* _WORK TASK_
Check each line below for the word "Test" and give the number of lines that have it, nothing more.

_____

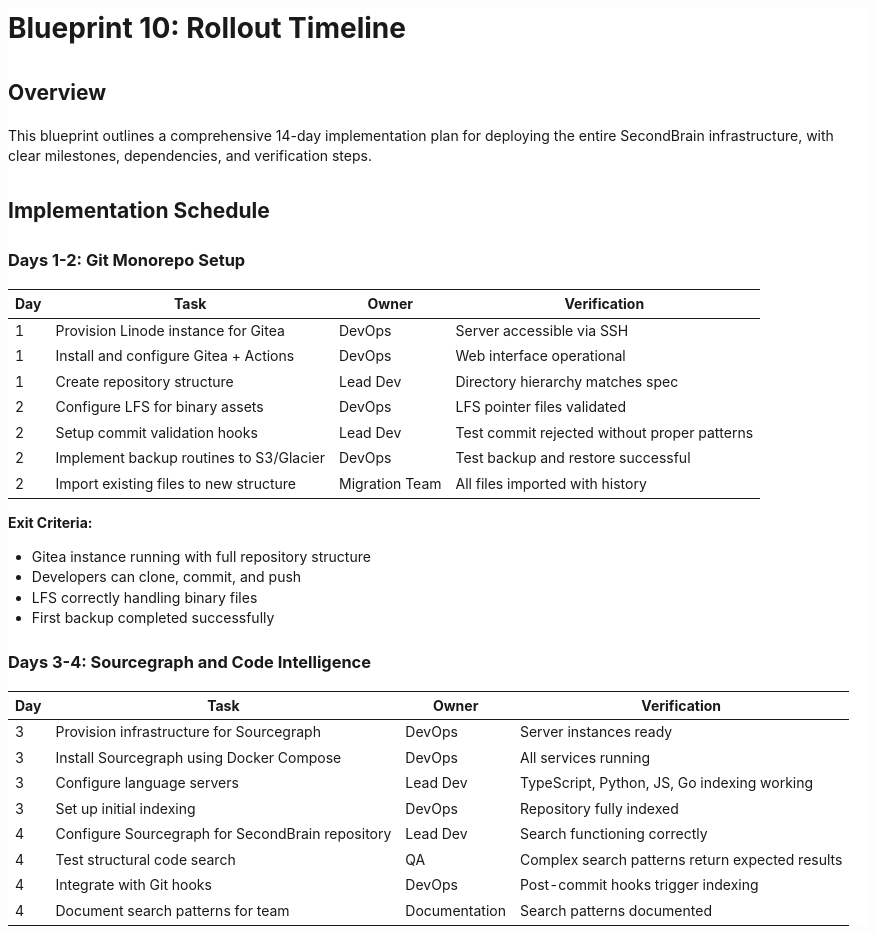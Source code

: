 # Blueprint 10: Rollout Timeline

## Overview
This blueprint outlines a comprehensive 14-day implementation plan for deploying the entire SecondBrain infrastructure, with clear milestones, dependencies, and verification steps.

## Implementation Schedule

### Days 1-2: Git Monorepo Setup

| Day | Task | Owner | Verification |
|-----|------|-------|-------------|
| 1 | Provision Linode instance for Gitea | DevOps | Server accessible via SSH |
| 1 | Install and configure Gitea + Actions | DevOps | Web interface operational |
| 1 | Create repository structure | Lead Dev | Directory hierarchy matches spec |
| 2 | Configure LFS for binary assets | DevOps | LFS pointer files validated |
| 2 | Setup commit validation hooks | Lead Dev | Test commit rejected without proper patterns |
| 2 | Implement backup routines to S3/Glacier | DevOps | Test backup and restore successful |
| 2 | Import existing files to new structure | Migration Team | All files imported with history |

**Exit Criteria:**
- Gitea instance running with full repository structure
- Developers can clone, commit, and push
- LFS correctly handling binary files
- First backup completed successfully

### Days 3-4: Sourcegraph and Code Intelligence

| Day | Task | Owner | Verification |
|-----|------|-------|-------------|
| 3 | Provision infrastructure for Sourcegraph | DevOps | Server instances ready |
| 3 | Install Sourcegraph using Docker Compose | DevOps | All services running |
| 3 | Configure language servers | Lead Dev | TypeScript, Python, JS, Go indexing working |
| 3 | Set up initial indexing | DevOps | Repository fully indexed |
| 4 | Configure Sourcegraph for SecondBrain repository | Lead Dev | Search functioning correctly |
| 4 | Test structural code search | QA | Complex search patterns return expected results |
| 4 | Integrate with Git hooks | DevOps | Post-commit hooks trigger indexing |
| 4 | Document search patterns for team | Documentation | Search patterns documented |
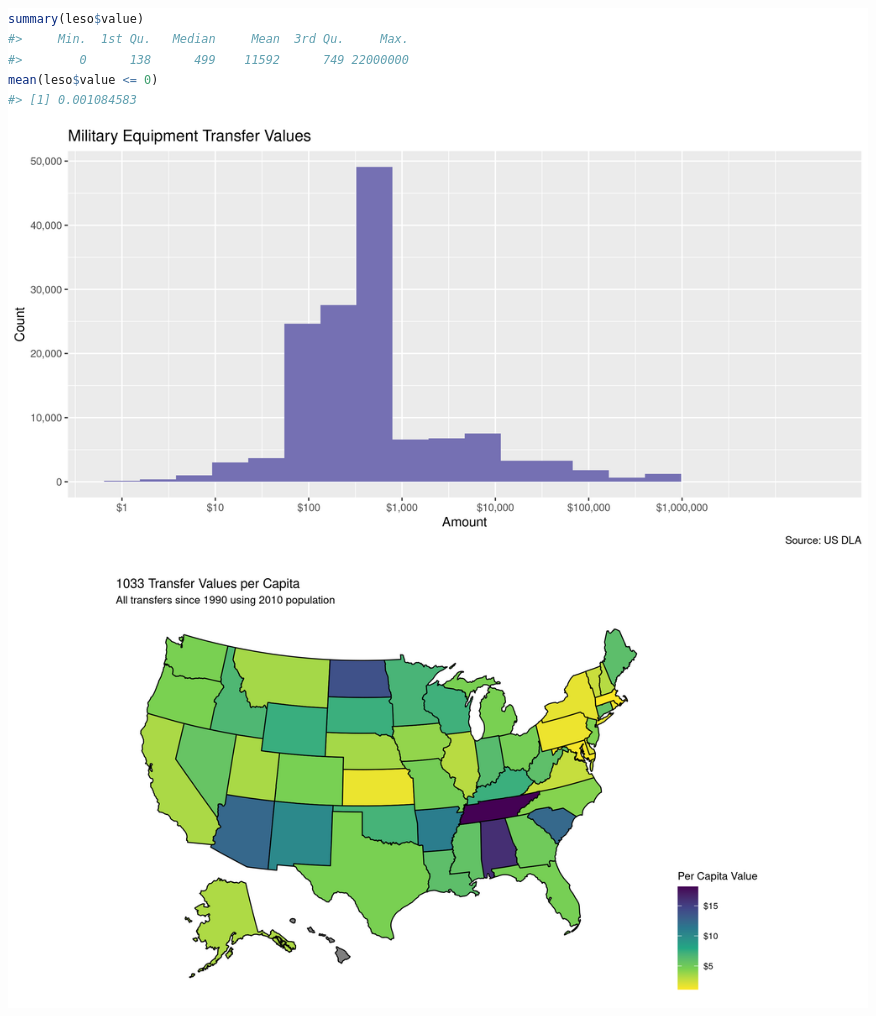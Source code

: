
 ``` r
summary(leso$value)
#>     Min.  1st Qu.   Median     Mean  3rd Qu.     Max. 
#>        0      138      499    11592      749 22000000
mean(leso$value <= 0)
#> [1] 0.001084583
```

![](../plots/hist_amount-1.png)

![](../plots/amount_map-1.png)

_____

* _RESPONSE TO THIS TASK_
3